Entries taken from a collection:
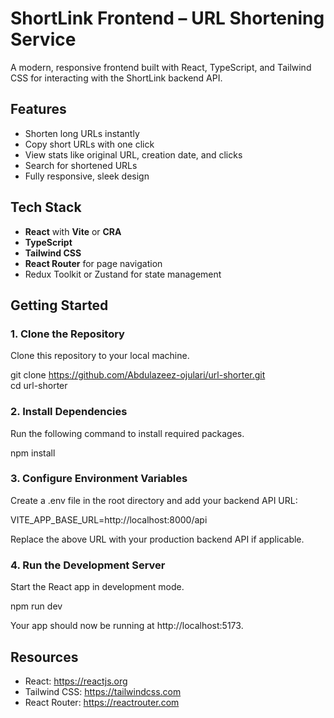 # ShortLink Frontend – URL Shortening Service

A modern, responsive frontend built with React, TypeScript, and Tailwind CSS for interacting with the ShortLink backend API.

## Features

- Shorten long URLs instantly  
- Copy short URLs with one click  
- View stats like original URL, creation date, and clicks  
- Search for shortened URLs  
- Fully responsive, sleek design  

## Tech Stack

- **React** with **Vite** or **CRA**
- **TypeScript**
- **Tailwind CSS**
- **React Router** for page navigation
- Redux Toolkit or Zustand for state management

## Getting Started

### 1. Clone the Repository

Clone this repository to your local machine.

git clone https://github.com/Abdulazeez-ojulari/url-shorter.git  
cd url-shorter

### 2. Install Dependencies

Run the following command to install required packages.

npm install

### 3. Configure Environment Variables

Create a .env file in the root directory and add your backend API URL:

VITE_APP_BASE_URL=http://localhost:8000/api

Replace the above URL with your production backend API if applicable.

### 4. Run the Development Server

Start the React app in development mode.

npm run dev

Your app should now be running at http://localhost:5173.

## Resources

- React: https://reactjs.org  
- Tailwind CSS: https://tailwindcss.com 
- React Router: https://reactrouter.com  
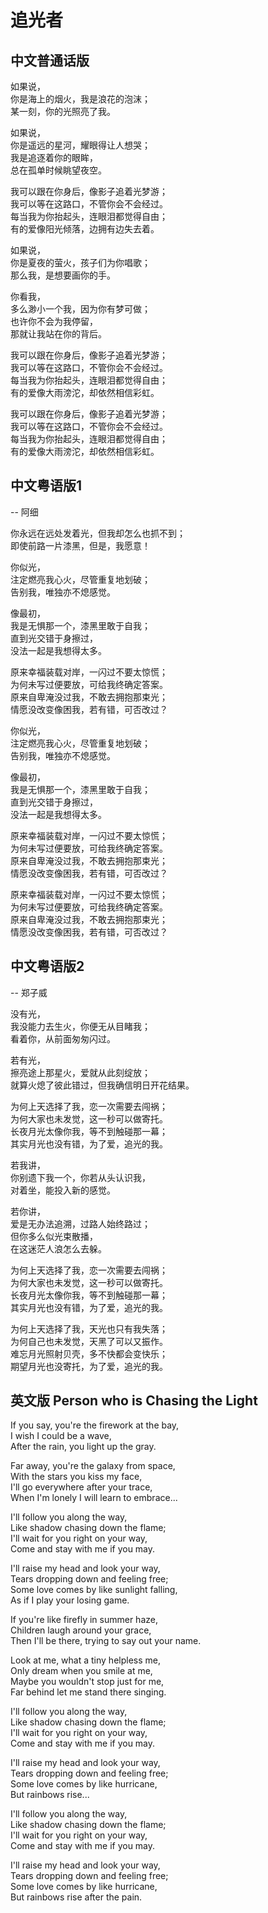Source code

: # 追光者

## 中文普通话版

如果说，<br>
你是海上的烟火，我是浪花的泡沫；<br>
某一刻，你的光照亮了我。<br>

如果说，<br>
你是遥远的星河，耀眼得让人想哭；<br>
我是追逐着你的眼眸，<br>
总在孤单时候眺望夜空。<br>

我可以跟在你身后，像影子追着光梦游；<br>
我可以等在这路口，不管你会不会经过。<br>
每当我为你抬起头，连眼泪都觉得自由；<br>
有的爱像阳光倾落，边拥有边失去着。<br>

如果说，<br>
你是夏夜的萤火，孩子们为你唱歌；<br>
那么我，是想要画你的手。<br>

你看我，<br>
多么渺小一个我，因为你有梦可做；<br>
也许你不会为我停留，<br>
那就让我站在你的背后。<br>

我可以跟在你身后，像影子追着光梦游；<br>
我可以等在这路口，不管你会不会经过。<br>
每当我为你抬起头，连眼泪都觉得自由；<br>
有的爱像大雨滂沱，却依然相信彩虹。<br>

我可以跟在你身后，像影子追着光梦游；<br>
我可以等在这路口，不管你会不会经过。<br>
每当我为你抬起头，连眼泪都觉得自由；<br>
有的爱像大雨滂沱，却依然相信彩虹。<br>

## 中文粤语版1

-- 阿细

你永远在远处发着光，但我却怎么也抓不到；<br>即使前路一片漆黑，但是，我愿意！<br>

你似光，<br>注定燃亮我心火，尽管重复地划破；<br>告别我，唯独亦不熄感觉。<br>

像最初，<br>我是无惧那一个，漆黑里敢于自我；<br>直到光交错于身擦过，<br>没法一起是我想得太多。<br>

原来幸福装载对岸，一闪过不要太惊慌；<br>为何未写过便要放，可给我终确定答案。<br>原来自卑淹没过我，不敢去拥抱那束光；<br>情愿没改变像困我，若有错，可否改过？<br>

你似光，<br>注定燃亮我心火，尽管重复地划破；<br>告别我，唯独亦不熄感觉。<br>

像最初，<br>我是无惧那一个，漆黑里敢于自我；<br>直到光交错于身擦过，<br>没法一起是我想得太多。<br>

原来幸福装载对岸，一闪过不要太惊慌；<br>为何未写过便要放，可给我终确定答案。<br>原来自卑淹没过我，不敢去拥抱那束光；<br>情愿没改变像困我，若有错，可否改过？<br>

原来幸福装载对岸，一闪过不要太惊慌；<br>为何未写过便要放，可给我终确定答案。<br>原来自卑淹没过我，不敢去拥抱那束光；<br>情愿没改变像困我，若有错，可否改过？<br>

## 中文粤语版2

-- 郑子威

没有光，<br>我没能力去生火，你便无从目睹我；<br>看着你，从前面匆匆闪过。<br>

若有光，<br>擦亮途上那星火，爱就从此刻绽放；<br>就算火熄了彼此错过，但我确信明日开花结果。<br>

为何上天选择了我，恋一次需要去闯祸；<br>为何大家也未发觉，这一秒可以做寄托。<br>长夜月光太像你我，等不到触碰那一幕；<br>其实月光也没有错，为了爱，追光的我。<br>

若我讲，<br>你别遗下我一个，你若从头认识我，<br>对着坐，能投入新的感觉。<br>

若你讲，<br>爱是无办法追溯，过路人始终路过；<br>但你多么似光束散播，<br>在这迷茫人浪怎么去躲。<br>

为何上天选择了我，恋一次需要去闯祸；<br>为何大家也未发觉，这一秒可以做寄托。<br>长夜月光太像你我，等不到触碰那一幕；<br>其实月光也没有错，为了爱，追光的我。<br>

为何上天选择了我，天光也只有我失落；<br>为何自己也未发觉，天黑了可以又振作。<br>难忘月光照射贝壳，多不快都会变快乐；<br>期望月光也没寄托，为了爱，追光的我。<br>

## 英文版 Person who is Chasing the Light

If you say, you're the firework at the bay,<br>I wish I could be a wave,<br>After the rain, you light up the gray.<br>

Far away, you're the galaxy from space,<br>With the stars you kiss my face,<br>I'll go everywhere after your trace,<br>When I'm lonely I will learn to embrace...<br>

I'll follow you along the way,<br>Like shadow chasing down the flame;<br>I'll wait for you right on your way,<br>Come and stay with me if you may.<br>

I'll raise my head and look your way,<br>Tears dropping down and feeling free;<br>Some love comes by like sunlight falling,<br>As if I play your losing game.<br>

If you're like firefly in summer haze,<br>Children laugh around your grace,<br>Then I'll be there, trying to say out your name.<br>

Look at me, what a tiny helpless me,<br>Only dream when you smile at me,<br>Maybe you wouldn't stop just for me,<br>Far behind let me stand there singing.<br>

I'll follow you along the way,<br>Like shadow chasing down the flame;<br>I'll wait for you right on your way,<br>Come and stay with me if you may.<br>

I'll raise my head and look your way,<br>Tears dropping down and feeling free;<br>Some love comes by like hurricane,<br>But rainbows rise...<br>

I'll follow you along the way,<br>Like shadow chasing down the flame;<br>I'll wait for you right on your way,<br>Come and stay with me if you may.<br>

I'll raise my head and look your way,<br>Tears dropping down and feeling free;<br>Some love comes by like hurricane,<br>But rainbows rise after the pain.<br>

---

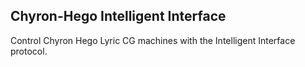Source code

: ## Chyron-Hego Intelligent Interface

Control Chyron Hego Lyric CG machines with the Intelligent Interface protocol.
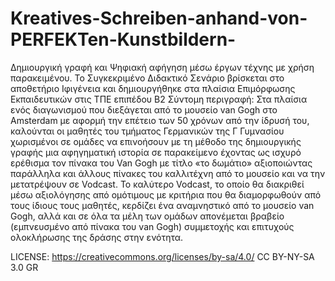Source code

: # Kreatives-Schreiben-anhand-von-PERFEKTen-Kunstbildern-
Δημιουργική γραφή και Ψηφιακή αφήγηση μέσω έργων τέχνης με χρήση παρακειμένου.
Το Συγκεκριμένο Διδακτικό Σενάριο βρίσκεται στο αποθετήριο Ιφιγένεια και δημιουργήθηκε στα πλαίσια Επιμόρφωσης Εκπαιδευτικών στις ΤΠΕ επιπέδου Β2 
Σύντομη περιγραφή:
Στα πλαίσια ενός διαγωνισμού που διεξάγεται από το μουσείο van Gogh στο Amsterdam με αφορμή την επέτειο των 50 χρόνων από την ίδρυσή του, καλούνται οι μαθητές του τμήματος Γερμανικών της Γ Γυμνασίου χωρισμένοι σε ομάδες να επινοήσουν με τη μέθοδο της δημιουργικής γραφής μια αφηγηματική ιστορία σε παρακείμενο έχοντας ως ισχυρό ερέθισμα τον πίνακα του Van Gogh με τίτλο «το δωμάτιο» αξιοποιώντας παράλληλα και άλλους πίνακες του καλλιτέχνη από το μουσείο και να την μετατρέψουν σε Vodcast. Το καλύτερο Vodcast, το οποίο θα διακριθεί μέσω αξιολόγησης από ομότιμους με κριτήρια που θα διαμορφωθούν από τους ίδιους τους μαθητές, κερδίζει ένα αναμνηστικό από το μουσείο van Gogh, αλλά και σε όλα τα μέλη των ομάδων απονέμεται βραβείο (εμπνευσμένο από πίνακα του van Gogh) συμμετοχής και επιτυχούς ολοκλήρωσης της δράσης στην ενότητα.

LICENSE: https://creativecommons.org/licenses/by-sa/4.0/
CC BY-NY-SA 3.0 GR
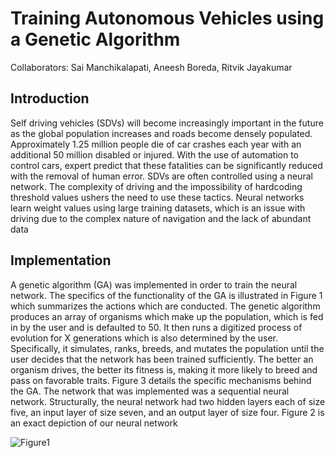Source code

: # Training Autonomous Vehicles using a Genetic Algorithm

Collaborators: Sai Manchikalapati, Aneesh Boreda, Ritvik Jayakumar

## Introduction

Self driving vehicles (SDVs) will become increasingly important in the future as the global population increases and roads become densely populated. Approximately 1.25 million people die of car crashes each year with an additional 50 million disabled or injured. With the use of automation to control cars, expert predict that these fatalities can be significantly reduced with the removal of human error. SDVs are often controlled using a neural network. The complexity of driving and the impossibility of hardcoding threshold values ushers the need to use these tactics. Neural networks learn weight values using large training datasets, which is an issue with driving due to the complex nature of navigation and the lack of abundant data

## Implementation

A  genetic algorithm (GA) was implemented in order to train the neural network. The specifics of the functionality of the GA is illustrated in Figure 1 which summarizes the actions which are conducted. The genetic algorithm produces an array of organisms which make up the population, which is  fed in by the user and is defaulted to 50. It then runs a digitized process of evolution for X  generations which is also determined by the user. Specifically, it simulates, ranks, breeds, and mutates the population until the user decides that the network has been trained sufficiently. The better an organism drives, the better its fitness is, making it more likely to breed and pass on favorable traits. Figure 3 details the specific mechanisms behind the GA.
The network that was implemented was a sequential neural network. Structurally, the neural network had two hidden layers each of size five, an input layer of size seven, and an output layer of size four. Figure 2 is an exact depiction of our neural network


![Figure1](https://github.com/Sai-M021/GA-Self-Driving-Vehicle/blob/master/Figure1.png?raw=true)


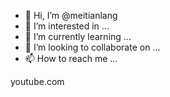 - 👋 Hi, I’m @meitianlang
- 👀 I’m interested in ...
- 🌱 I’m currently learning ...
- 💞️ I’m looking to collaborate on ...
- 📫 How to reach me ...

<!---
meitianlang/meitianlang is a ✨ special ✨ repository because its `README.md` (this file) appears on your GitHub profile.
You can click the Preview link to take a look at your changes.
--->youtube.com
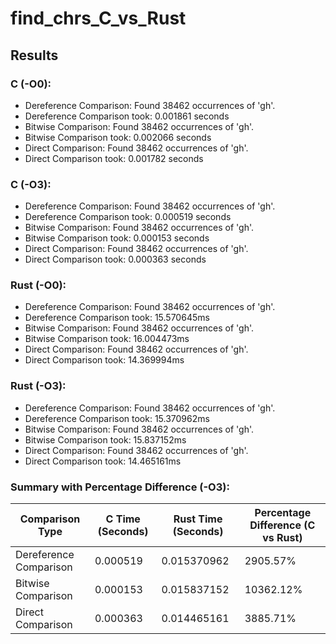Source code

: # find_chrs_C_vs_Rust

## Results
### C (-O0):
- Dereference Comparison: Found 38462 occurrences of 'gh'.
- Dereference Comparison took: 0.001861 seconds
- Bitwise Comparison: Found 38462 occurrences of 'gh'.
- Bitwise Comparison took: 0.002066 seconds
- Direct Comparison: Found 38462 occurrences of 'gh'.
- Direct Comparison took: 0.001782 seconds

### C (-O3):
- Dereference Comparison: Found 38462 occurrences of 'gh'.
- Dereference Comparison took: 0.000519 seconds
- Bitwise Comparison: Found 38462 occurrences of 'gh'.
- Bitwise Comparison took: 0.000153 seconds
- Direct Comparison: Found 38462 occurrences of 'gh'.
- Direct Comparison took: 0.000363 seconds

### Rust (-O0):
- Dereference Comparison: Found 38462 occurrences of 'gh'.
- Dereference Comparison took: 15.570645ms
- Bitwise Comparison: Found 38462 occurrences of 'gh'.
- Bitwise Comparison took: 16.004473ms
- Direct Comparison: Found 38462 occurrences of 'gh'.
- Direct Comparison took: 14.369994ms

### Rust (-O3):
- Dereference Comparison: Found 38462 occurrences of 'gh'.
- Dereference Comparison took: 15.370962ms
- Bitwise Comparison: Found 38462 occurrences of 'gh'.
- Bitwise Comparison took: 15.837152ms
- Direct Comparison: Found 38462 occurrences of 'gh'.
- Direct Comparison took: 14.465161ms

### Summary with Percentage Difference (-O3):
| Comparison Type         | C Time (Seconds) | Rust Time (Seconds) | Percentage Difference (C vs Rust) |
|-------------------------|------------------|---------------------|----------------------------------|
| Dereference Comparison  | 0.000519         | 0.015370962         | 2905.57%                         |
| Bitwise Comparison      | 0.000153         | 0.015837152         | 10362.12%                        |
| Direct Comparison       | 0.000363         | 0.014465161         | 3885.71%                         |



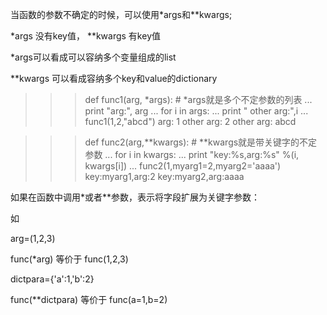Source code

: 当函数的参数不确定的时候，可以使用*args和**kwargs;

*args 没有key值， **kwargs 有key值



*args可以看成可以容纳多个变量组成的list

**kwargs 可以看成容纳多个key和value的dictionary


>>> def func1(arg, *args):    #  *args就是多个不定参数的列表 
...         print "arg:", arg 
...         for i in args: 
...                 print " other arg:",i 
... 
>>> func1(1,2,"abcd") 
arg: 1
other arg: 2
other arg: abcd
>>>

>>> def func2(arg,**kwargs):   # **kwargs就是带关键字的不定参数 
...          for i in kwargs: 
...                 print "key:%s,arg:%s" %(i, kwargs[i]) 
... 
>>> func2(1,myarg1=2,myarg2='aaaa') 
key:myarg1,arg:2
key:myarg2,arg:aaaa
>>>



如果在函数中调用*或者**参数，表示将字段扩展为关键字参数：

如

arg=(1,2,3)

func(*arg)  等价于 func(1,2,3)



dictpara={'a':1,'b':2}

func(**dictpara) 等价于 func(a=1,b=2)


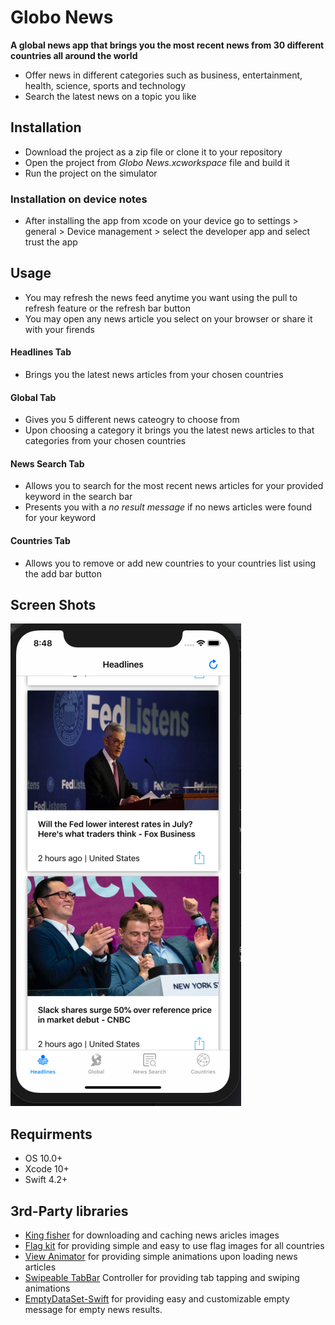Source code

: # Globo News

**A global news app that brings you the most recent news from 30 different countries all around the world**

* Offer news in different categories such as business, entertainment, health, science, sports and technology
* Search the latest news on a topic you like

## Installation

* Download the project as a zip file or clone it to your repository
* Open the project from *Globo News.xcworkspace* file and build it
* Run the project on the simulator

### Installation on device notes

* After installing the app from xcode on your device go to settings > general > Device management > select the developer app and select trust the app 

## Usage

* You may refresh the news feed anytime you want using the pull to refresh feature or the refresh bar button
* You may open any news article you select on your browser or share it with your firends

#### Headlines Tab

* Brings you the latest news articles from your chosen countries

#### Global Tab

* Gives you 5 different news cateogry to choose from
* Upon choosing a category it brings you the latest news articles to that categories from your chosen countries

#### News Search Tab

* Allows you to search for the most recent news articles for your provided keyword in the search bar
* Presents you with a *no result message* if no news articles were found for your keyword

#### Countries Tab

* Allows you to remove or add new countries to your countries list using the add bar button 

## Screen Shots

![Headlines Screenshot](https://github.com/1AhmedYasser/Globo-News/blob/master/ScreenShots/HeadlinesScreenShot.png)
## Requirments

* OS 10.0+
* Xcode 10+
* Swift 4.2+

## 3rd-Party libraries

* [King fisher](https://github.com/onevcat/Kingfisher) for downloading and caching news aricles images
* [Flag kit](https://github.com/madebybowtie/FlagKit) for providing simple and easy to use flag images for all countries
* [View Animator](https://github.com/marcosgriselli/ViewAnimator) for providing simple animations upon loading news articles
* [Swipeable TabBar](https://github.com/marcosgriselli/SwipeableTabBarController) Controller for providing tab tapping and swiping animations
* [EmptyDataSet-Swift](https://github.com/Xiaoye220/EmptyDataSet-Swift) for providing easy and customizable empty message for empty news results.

Work task — Pull every line containing "Percentage" from the entries above and copy it.

Solution —
### Summary with Percentage Difference (-O3):
| Comparison Type         | C Time (Seconds) | Rust Time (Seconds) | Percentage Difference (C vs Rust) |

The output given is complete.